California Lawmakers Consider New Franchise Broker Disclosure Requirements | Franchise Legal


Franchise brokers and third-party sellers active in California would be required to register with the state’s Commissioner of Financial Protection and file a seller disclosure form if new legislation introduced in the senate becomes law.

Senate Bill No. 919, sponsored by Sen. Tom Umberg in January and now being considered by the Rules Committee, would cover franchise brokers, broker networks and organizations, and franchise sales organizations; it does not apply to franchisors, subfranchisors or area representatives.

The registration requirement, as proposed, would go into effect July 1, 2025, and would apply not just to sellers in California but also to those working with any prospective franchisee who resides in the state, or if the franchise business will be located in the state. It would create a cause of action that allows franchisees to sue for damages and recission if a seller violates the law. Franchisors would likewise be able to sue.

Third-party sellers, as part of the registration process, would pay a $250 fee.







Sarah-Davies-IFA-Counsel

IFA General Counsel Sarah Davies notes SB 919 was crafted to minimize administrative costs, an important point as the State of California faces a large budget deficit.




The bill, which the International Franchise Association helped craft, also calls for the creation of a Uniform Third-Party Franchise Seller Disclosure Form, to be filed by the third-party franchise seller. It would include standardized information covering, among other general points: a third-party seller’s role in the franchise sales process; services the seller might provide; and different ways a third-party seller might be compensated for services.

The form would also require the disclosure of a specific seller’s litigation history, how that seller is compensated and the name and contact information for all franchisees to whom the seller sold a franchise anywhere in the United States during the last five years.

Sarah Davies, general counsel for the IFA, said the move to work with lawmakers in California is part of the organization’s responsible franchising initiative. Its board of directors met during last year’s IFA Convention as the Federal Trade Commission was signaling a more aggressive stance in its oversight of franchising. Among the issues identified was the need to improve the disclosure provided by third-party franchise sellers.

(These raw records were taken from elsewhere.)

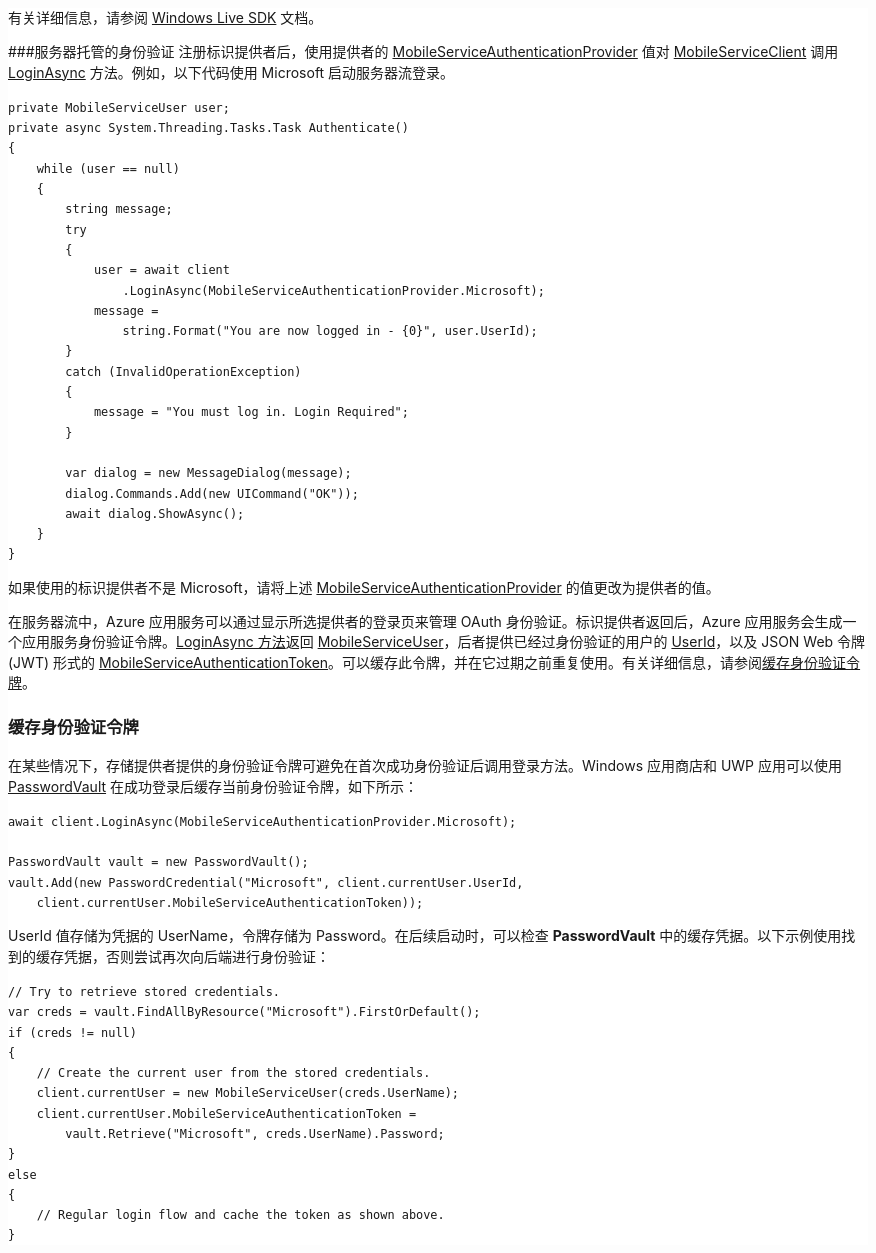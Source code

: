 有关详细信息，请参阅 [Windows Live SDK] 文档。

###<a name="serverflow"></a>服务器托管的身份验证
注册标识提供者后，使用提供者的 [MobileServiceAuthenticationProvider] 值对 [MobileServiceClient] 调用 [LoginAsync] 方法。例如，以下代码使用 Microsoft 启动服务器流登录。

	private MobileServiceUser user;
	private async System.Threading.Tasks.Task Authenticate()
	{
		while (user == null)
		{
			string message;
			try
			{
				user = await client
					.LoginAsync(MobileServiceAuthenticationProvider.Microsoft);
				message =
					string.Format("You are now logged in - {0}", user.UserId);
			}
			catch (InvalidOperationException)
			{
				message = "You must log in. Login Required";
			}

			var dialog = new MessageDialog(message);
			dialog.Commands.Add(new UICommand("OK"));
			await dialog.ShowAsync();
		}
	}

如果使用的标识提供者不是 Microsoft，请将上述 [MobileServiceAuthenticationProvider] 的值更改为提供者的值。

在服务器流中，Azure 应用服务可以通过显示所选提供者的登录页来管理 OAuth 身份验证。标识提供者返回后，Azure 应用服务会生成一个应用服务身份验证令牌。[LoginAsync 方法]返回 [MobileServiceUser]，后者提供已经过身份验证的用户的 [UserId]，以及 JSON Web 令牌 (JWT) 形式的 [MobileServiceAuthenticationToken]。可以缓存此令牌，并在它过期之前重复使用。有关详细信息，请参阅[缓存身份验证令牌](#caching)。

### <a name="caching"></a>缓存身份验证令牌
在某些情况下，存储提供者提供的身份验证令牌可避免在首次成功身份验证后调用登录方法。Windows 应用商店和 UWP 应用可以使用 [PasswordVault] 在成功登录后缓存当前身份验证令牌，如下所示：

	await client.LoginAsync(MobileServiceAuthenticationProvider.Microsoft);		

	PasswordVault vault = new PasswordVault();
	vault.Add(new PasswordCredential("Microsoft", client.currentUser.UserId, 
		client.currentUser.MobileServiceAuthenticationToken));

UserId 值存储为凭据的 UserName，令牌存储为 Password。在后续启动时，可以检查 **PasswordVault** 中的缓存凭据。以下示例使用找到的缓存凭据，否则尝试再次向后端进行身份验证：

	// Try to retrieve stored credentials.
	var creds = vault.FindAllByResource("Microsoft").FirstOrDefault();
	if (creds != null)
	{
		// Create the current user from the stored credentials.
		client.currentUser = new MobileServiceUser(creds.UserName);
		client.currentUser.MobileServiceAuthenticationToken = 
			vault.Retrieve("Microsoft", creds.UserName).Password;
	}
	else
	{
		// Regular login flow and cache the token as shown above.
	}


[1]: ./app-service-mobile-windows-store-dotnet-get-started.md
[2]: ./app-service-mobile-dotnet-backend-how-to-use-server-sdk.md
[3]: ./app-service-mobile-node-backend-how-to-use-server-sdk.md
[4]: https://msdn.microsoft.com/zh-cn/library/azure/mt419521(v=azure.10).aspx
[5]: https://github.com/Azure-Samples
[6]: http://www.newtonsoft.com/json/help/html/Properties_T_Newtonsoft_Json_JsonPropertyAttribute.htm
[7]: ./app-service-mobile-dotnet-backend-how-to-use-server-sdk.md#how-to-define-a-table-controller
[8]: ./app-service-mobile-node-backend-how-to-use-server-sdk.md#TableOperations
[9]: https://www.nuget.org/packages/Microsoft.Azure.Mobile.Client/
[10]: http://www.symbolsource.org/
[11]: http://www.symbolsource.org/Public/Wiki/Using
[12]: https://msdn.microsoft.com/zh-cn/library/azure/microsoft.windowsazure.mobileservices.mobileserviceclient(v=azure.10).aspx
[Add authentication to your app]: ./app-service-mobile-windows-store-dotnet-get-started-users.md
[向应用程序添加身份验证]: ./app-service-mobile-windows-store-dotnet-get-started-users.md
[Offline Data Sync in Azure Mobile Apps]: ./app-service-mobile-offline-data-sync.md
[Add push notifications to your app]: ./app-service-mobile-windows-store-dotnet-get-started-push.md
[注册应用以使用 Microsoft 帐户登录]: ./app-service-mobile-how-to-configure-microsoft-authentication.md
[How to configure App Service for Active Directory login]: ./app-service-mobile-how-to-configure-active-directory-authentication.md
[Azure Mobile Apps .NET client reference]: https://msdn.microsoft.com/zh-cn/library/azure/mt419521(v=azure.10).aspx
[MobileServiceClient]: https://msdn.microsoft.com/zh-cn/library/azure/microsoft.windowsazure.mobileservices.mobileserviceclient(v=azure.10).aspx
[MobileServiceCollection]: https://msdn.microsoft.com/zh-cn/library/azure/dn250636(v=azure.10).aspx
[MobileServiceIncrementalLoadingCollection]: https://msdn.microsoft.com/zh-cn/library/azure/dn268408(v=azure.10).aspx
[MobileServiceAuthenticationProvider]: http://msdn.microsoft.com/zh-cn/library/azure/microsoft.windowsazure.mobileservices.mobileserviceauthenticationprovider(v=azure.10).aspx
[MobileServiceUser]: http://msdn.microsoft.com/zh-cn/library/azure/microsoft.windowsazure.mobileservices.mobileserviceuser(v=azure.10).aspx
[MobileServiceAuthenticationToken]: http://msdn.microsoft.com/zh-cn/library/azure/microsoft.windowsazure.mobileservices.mobileserviceuser.mobileserviceauthenticationtoken(v=azure.10).aspx
[GetTable]: https://msdn.microsoft.com/zh-cn/library/azure/jj554275(v=azure.10).aspx
[创建对非类型化表的引用]: https://msdn.microsoft.com/zh-cn/library/azure/jj554278(v=azure.10).aspx
[DeleteAsync]: https://msdn.microsoft.com/zh-cn/library/azure/dn296407(v=azure.10).aspx
[IncludeTotalCount]: https://msdn.microsoft.com/zh-cn/library/azure/dn250560(v=azure.10).aspx
[InsertAsync]: https://msdn.microsoft.com/zh-cn/library/azure/dn296400(v=azure.10).aspx
[InvokeApiAsync]: https://msdn.microsoft.com/zh-cn/library/azure/dn268343(v=azure.10).aspx
[LoginAsync]: https://msdn.microsoft.com/zh-cn/library/azure/dn296411(v=azure.10).aspx
[LoginAsync 方法]: https://msdn.microsoft.com/zh-cn/library/azure/dn296411(v=azure.10).aspx
[LookupAsync]: https://msdn.microsoft.com/zh-cn/library/azure/jj871654(v=azure.10).aspx
[OrderBy]: https://msdn.microsoft.com/zh-cn/library/azure/dn250572(v=azure.10).aspx
[OrderByDescending]: https://msdn.microsoft.com/zh-cn/library/azure/dn250568(v=azure.10).aspx
[ReadAsync]: https://msdn.microsoft.com/zh-cn/library/azure/mt691741(v=azure.10).aspx
[Take]: https://msdn.microsoft.com/zh-cn/library/azure/dn250574(v=azure.10).aspx
[Select]: https://msdn.microsoft.com/zh-cn/library/azure/dn250569(v=azure.10).aspx
[Skip]: https://msdn.microsoft.com/zh-cn/library/azure/dn250573(v=azure.10).aspx
[UpdateAsync]: https://msdn.microsoft.com/zh-cn/library/azure/dn250536.(v=azure.10)aspx
[UserID]: http://msdn.microsoft.com/zh-cn/library/azure/microsoft.windowsazure.mobileservices.mobileserviceuser.userid(v=azure.10).aspx
[Where]: https://msdn.microsoft.com/zh-cn/library/azure/dn250579(v=azure.10).aspx
[Azure 门户预览]: https://portal.azure.cn/
[Azure 经典管理门户]: https://manage.windowsazure.cn/
[EnableQueryAttribute]: https://msdn.microsoft.com/zh-cn/library/system.web.http.odata.enablequeryattribute.aspx
[Guid.NewGuid]: https://msdn.microsoft.com/zh-cn/library/system.guid.newguid(v=vs.110).aspx
[ISupportIncrementalLoading]: http://msdn.microsoft.com/zh-cn/library/windows/apps/Hh701916
[Windows 开发人员中心]: https://dev.windows.com/overview
[DelegatingHandler]: https://msdn.microsoft.com/zh-cn/library/system.net.http.delegatinghandler(v=vs.110).aspx
[Windows Live SDK]: https://msdn.microsoft.com/zh-cn/library/bb404787.aspx
[PasswordVault]: http://msdn.microsoft.com/zh-cn/library/windows/apps/windows.security.credentials.passwordvault.aspx
[ProtectedData]: http://msdn.microsoft.com/zh-cn/library/system.security.cryptography.protecteddata%28VS.95%29.aspx
[Notification Hubs APIs]: https://msdn.microsoft.com/zh-cn/library/azure/dn495101.aspx
[Mobile Apps Files Sample]: https://github.com/Azure-Samples/app-service-mobile-dotnet-todo-list-files
[LoggingHandler]: https://github.com/Azure-Samples/app-service-mobile-dotnet-todo-list-files/blob/master/src/client/MobileAppsFilesSample/Helpers/LoggingHandler.cs#L63
[OData v3 文档]: http://www.odata.org/documentation/odata-version-3-0/
[Fiddler]: http://www.telerik.com/fiddler
[Json.NET]: http://www.newtonsoft.com/json
[Xamarin.Auth API]: https://components.xamarin.com/view/xamarin.auth/
[AuthStore.cs]: https://github.com/azure-appservice-samples/ContosoMoments/blob/dev/src/Mobile/ContosoMoments/Helpers/AuthStore.cs
[ContosoMoments photo sharing sample]: https://github.com/azure-appservice-samples/ContosoMoments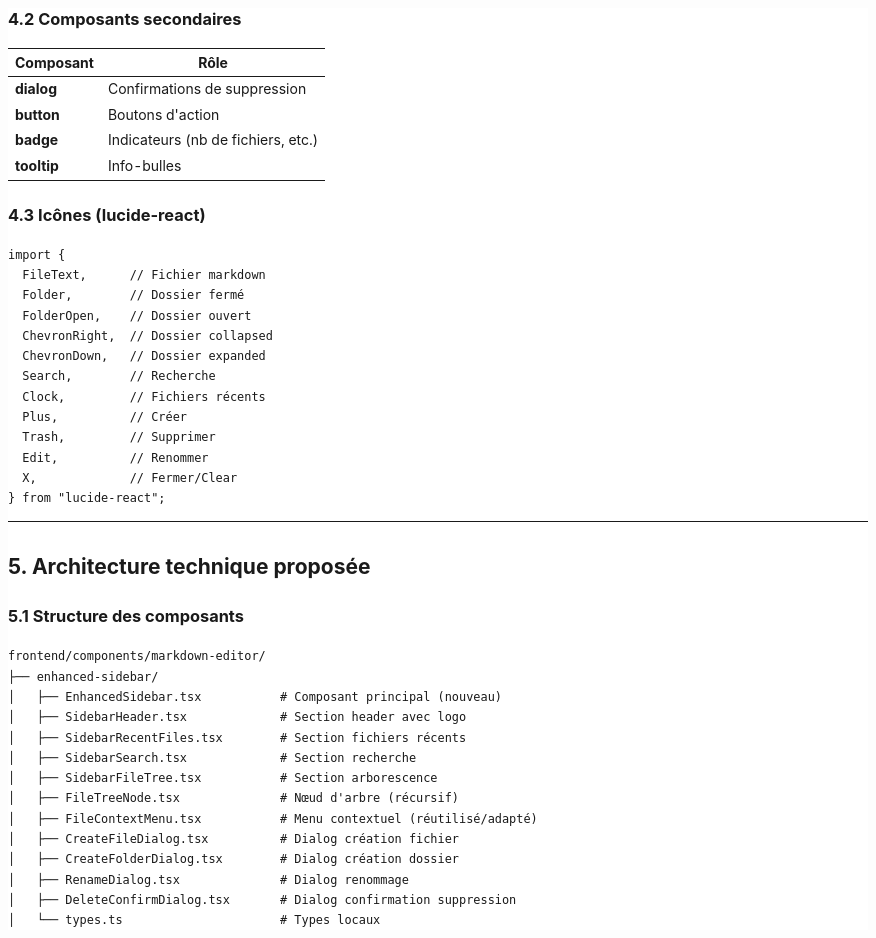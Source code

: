 ### 4.2 Composants secondaires

| Composant | Rôle |
|-----------|------|
| **dialog** | Confirmations de suppression |
| **button** | Boutons d'action |
| **badge** | Indicateurs (nb de fichiers, etc.) |
| **tooltip** | Info-bulles |

### 4.3 Icônes (lucide-react)

```tsx
import {
  FileText,      // Fichier markdown
  Folder,        // Dossier fermé
  FolderOpen,    // Dossier ouvert
  ChevronRight,  // Dossier collapsed
  ChevronDown,   // Dossier expanded
  Search,        // Recherche
  Clock,         // Fichiers récents
  Plus,          // Créer
  Trash,         // Supprimer
  Edit,          // Renommer
  X,             // Fermer/Clear
} from "lucide-react";
```

---

## 5. Architecture technique proposée

### 5.1 Structure des composants

```
frontend/components/markdown-editor/
├── enhanced-sidebar/
│   ├── EnhancedSidebar.tsx           # Composant principal (nouveau)
│   ├── SidebarHeader.tsx             # Section header avec logo
│   ├── SidebarRecentFiles.tsx        # Section fichiers récents
│   ├── SidebarSearch.tsx             # Section recherche
│   ├── SidebarFileTree.tsx           # Section arborescence
│   ├── FileTreeNode.tsx              # Nœud d'arbre (récursif)
│   ├── FileContextMenu.tsx           # Menu contextuel (réutilisé/adapté)
│   ├── CreateFileDialog.tsx          # Dialog création fichier
│   ├── CreateFolderDialog.tsx        # Dialog création dossier
│   ├── RenameDialog.tsx              # Dialog renommage
│   ├── DeleteConfirmDialog.tsx       # Dialog confirmation suppression
│   └── types.ts                      # Types locaux
```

Related: Is Franchising Fair? All Sides Weigh In as FTC Considers Rule Changes

“It was, how do we improve the presale process for prospective franchisees so they better understand what they’re buying and whom they’re buying from,” said Davies. The registration component is similar to what is already required in New York and Washington, while the disclosure component is new and comes amid a “rapid expansion in the franchise sales space.”

“Prospective franchisees might touch multiple third-party sellers before they get to the actual franchisor,” she noted, and the disclosure form is meant to educate prospects on the role of those sellers and help them better understand the sales process.







Jania-Bailey-FranNet

Jania Bailey is the CEO of FranNet and in 2018 introduced a broker disclosure document at the company.


The IFA said it gathered input to represent the perspectives of franchisees, franchisors, broker networks and franchise sales organizations as it helped develop the bill’s language. Jania Bailey, CEO of franchise consulting and brokerage firm FranNet, was part of the IFA’s working group and said she is “absolutely supportive” of the bill.

“It’s like the wild, wild West out there,” said Bailey, with thousands of third-party sellers and too many of them acting in ways that can “do real damage” to franchisees and franchisors if they misrepresent the franchise offering, make financial performance representations outside of what’s provided in the franchise disclosure document or sell a franchise to someone who doesn’t meeting the financial qualifications.

“We’re the only business group that handles decisions of this magnitude with consumers that isn’t regulated,” she said. “We impact lives, and that can be good or it can be bad.”

Also a franchisor, FranNet created its own broker disclosure document in 2018 that includes a client bill of rights, describes the types of franchisors it works with and explains all fees are paid by the franchisor client, not the candidate. Its network of consultants and brokers don’t handle franchise sales transactions. The final sale is completed by the franchisors it works with, an important distinction, Bailey said, and one she hopes is clarified in the bill’s final language. 

Attorney Brian Schnell of Faegre Drinker noted prospective franchisees often interact more with the franchise broker in the early stages of the sales process than the franchisor itself and should have complete information up front. There are more third-party franchise sellers operating than ever before, he continued, “and it’s important to close any gap in the disclosure process.”

“I’m a big believer in franchise education,” said Schnell, who worked with the IFA on the bill’s language. “There’s a piece of the document intended to educate a prospective franchisee about the role of brokers and questions to ask in the process.

“We’re trying to move the needle on prospective franchisees having a better understanding of not just the franchise opportunity, but franchising generally.”

The North American Securities Administrators Association, which provides guidance for state franchise regulators, is also considering a broker disclosure policy, and Schnell said he expects more states to consider legislation similar to what’s being presented in California. The focus, he said, should be on disclosure, “rather than regulating the franchise relationship.”